Thursday November 12 – The German-Soviet War and the Turning Point at Stalingrad

  • Karl Fuchs, “A German Soldier’s Letters from France,” 1940. PDF.
  • Weinberg, World War II: A Very Short Introduction  66-125 (finish the book for today)

Week 8

Tuesday November 17 – Japan’s Empire /Discussing the Final Digital Project 

*Please note that all of these readings are very troubling and contain graphic descriptions of violence, including kids dying horribly, suicide, and the desecration of dead bodies. If you need to skip all or parts of them that’s OK.

  • Selections from Cook and Cook, Japan at War. Cook and Cook’s classic book is a collection of oral histories of people about the Pacific War. PDF.
  • E.B. Sledge, With the Old Breed: At Peleliu and Okinawa (Oxford, 1981), excerpt. PDF.

Thursday November 19 – Night Witches, Rubble Frauen, and Hamsters: Women and the Second World War 


Week 9

Tuesday November 24 –  No Class, Holiday Week

  • Start George Takei, They Called Us Enemy. Finish this book by Dec. 1

Thursday November 26 – Thanksgiving/No Class


Week 10

Tuesday, December 1 – Camps II Part I (Includes Holocaust)

  • George Takei, They Called Us Enemy (whole book for today!)

Thursday December 3 – Camps II Part II (Includes Holocaust)


Week 11

Tuesday, December 8 – The Tech of WWII: The Computer, The Long-Range Bomber, and the Nuclear Bomb

  • Kort, ed.

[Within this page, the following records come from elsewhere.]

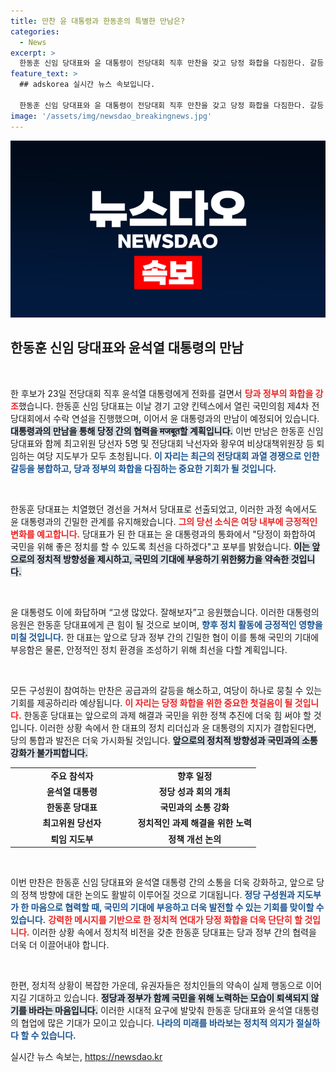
 ```yaml
---
title: 만찬 윤 대통령과 한동훈의 특별한 만남은?
categories:
  - News
excerpt: >
  한동훈 신임 당대표와 윤 대통령이 전당대회 직후 만찬을 갖고 당정 화합을 다짐한다. 갈등 봉합을 위한 이 특별한 만남은 여권의 앞날에 어떤 영향을 미칠까? 클릭해보세요!
feature_text: >
  ## adskorea 실시간 뉴스 속보입니다.

  한동훈 신임 당대표와 윤 대통령이 전당대회 직후 만찬을 갖고 당정 화합을 다짐한다. 갈등 봉합을 위한 이 특별한 만남은 여권의 앞날에 어떤 영향을 미칠까? 클릭해보세요!
image: '/assets/img/newsdao_breakingnews.jpg'
---
```


<p><img src="/assets/img/newsdao_breakingnews.jpg" alt="adskorea 속보" /></p>

<h2 data-ke-size="size26">한동훈 신임 당대표와 윤석열 대통령의 만남</h2>

<p data-ke-size="size16">&nbsp;</p>

<p>한 후보가 23일 전당대회 직후 윤석열 대통령에게 전화를 걸면서 <b><span style="color: #ee2323;">당과 정부의 화합을 강조</span></b>했습니다. 한동훈 신임 당대표는 이날 경기 고양 킨텍스에서 열린 국민의힘 제4차 전당대회에서 수락 연설을 진행했으며, 이어서 윤 대통령과의 만남이 예정되어 있습니다. <b><span style="background-color: #21538527;">대통령과의 만남을 통해 당정 간의 협력을 मजबूत할 계획입니다.</span></b> 이번 만남은 한동훈 신임 당대표와 함께 최고위원 당선자 5명 및 전당대회 낙선자와 황우여 비상대책위원장 등 퇴임하는 여당 지도부가 모두 초청됩니다. <b><span style="color: #1a5490;">이 자리는 최근의 전당대회 과열 경쟁으로 인한 갈등을 봉합하고, 당과 정부의 화합을 다짐하는 중요한 기회가 될 것입니다.</span></b></p>

<p data-ke-size="size16">&nbsp;</p>

<p>한동훈 당대표는 치열했던 경선을 거쳐서 당대표로 선출되었고, 이러한 과정 속에서도 윤 대통령과의 긴밀한 관계를 유지해왔습니다. <b><span style="color: #ee2323;">그의 당선 소식은 여당 내부에 긍정적인 변화를 예고합니다.</span></b> 당대표가 된 한 대표는 윤 대통령과의 통화에서 "당정이 화합하여 국민을 위해 좋은 정치를 할 수 있도록 최선을 다하겠다"고 포부를 밝혔습니다. <b><span style="background-color: #21538527;">이는 앞으로의 정치적 방향성을 제시하고, 국민의 기대에 부응하기 위한努力을 약속한 것입니다.</span></b></p>

<p data-ke-size="size16">&nbsp;</p>

<p>윤 대통령도 이에 화답하며 “고생 많았다. 잘해보자”고 응원했습니다. 이러한 대통령의 응원은 한동훈 당대표에게 큰 힘이 될 것으로 보이며, <b><span style="color: #1a5490;">향후 정치 활동에 긍정적인 영향을 미칠 것입니다.</span></b> 한 대표는 앞으로 당과 정부 간의 긴밀한 협이 이를 통해 국민의 기대에 부응함은 물론, 안정적인 정치 환경을 조성하기 위해 최선을 다할 계획입니다. </p>

<p data-ke-size="size16">&nbsp;</p>

<p>모든 구성원이 참여하는 만찬은 공급과의 갈등을 해소하고, 여당이 하나로 뭉칠 수 있는 기회를 제공하리라 예상됩니다. <b><span style="color: #ee2323;">이 자리는 당정 화합을 위한 중요한 첫걸음이 될 것입니다.</span></b> 한동훈 당대표는 앞으로의 과제 해결과 국민을 위한 정책 추진에 더욱 힘 써야 할 것입니다. 이러한 상황 속에서 한 대표의 정치 리더십과 윤 대통령의 지지가 결합된다면, 당의 통합과 발전은 더욱 가시화될 것입니다. <b><span style="background-color: #21538527;">앞으로의 정치적 방향성과 국민과의 소통 강화가 불가피합니다.</span></b></p>

<table style="width: 100%;">
<tr>
<td style="width: 50%; text-align: center; height: 17px;"><b>주요 참석자</b></td>
<td style="width: 50%; text-align: center; height: 17px;"><b>향후 일정</b></td>
</tr>
<tr>
<td style="text-align: center; height: 17px;"><b>윤석열 대통령</b></td>
<td style="text-align: center; height: 17px;"><b>정당 성과 회의 개최</b></td>
</tr>
<tr>
<td style="text-align: center; height: 17px;"><b>한동훈 당대표</b></td>
<td style="text-align: center; height: 17px;"><b>국민과의 소통 강화</b></td>
</tr>
<tr>
<td style="text-align: center; height: 17px;"><b>최고위원 당선자</b></td>
<td style="text-align: center; height: 17px;"><b>정치적인 과제 해결을 위한 노력</b></td>
</tr>
<tr>
<td style="text-align: center; height: 17px;"><b>퇴임 지도부</b></td>
<td style="text-align: center; height: 17px;"><b>정책 개선 논의</b></td>
</tr>
</table>

<p data-ke-size="size16">&nbsp;</p>

<p>이번 만찬은 한동훈 신임 당대표와 윤석열 대통령 간의 소통을 더욱 강화하고, 앞으로 당의 정책 방향에 대한 논의도 활발히 이루어질 것으로 기대됩니다. <b><span style="color: #1a5490;">정당 구성원과 지도부가 한 마음으로 협력할 때, 국민의 기대에 부응하고 더욱 발전할 수 있는 기회를 맞이할 수 있습니다.</span></b> <b><span style="color: #ee2323;">강력한 메시지를 기반으로 한 정치적 연대가 당정 화합을 더욱 단단히 할 것입니다.</span></b> 이러한 상황 속에서 정치적 비전을 갖춘 한동훈 당대표는 당과 정부 간의 협력을 더욱 더 이끌어내야 합니다. </p>

<p data-ke-size="size16">&nbsp;</p>

<p>한편, 정치적 상황이 복잡한 가운데, 유권자들은 정치인들의 약속이 실제 행동으로 이어지길 기대하고 있습니다. <b><span style="background-color: #21538527;">정당과 정부가 함께 국민을 위해 노력하는 모습이 퇴색되지 않기를 바라는 마음입니다.</span></b> 이러한 시대적 요구에 발맞춰 한동훈 당대표와 윤석열 대통령의 협업에 많은 기대가 모이고 있습니다. <b><span style="color: #1a5490;">나라의 미래를 바라보는 정치적 의지가 절실하다 할 수 있습니다.</span></b></p>
실시간 뉴스 속보는, <a href="https://newsdao.kr" rel="dofollow">https://newsdao.kr</a>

Columbia Guide to Hiroshima and the Bomb, Chapter 4 on the decision to drop the bomb
  • Kort, Chapter 5 on the Japanese regime in the end phase of the war. Optional: Explore more of the Kort ebook, especially the section on key questions and the documents he includes (I’d say especially the documents from within the Japanese government).
  • Sheldon Garon, “On the Transnational Destruction of Cities: What Japan and the United States Learned from the Bombing of Britain and Germany in the Second World War,” Past and Present 247 (1) (2020), 235-271. 

Thursday, December 10 – 1945, the Zero Hour (?) & the World the Wars Made: War Crimes Trials — Did the Ethics of War & Foreign Affairs Change? The Cold War. Decolonization.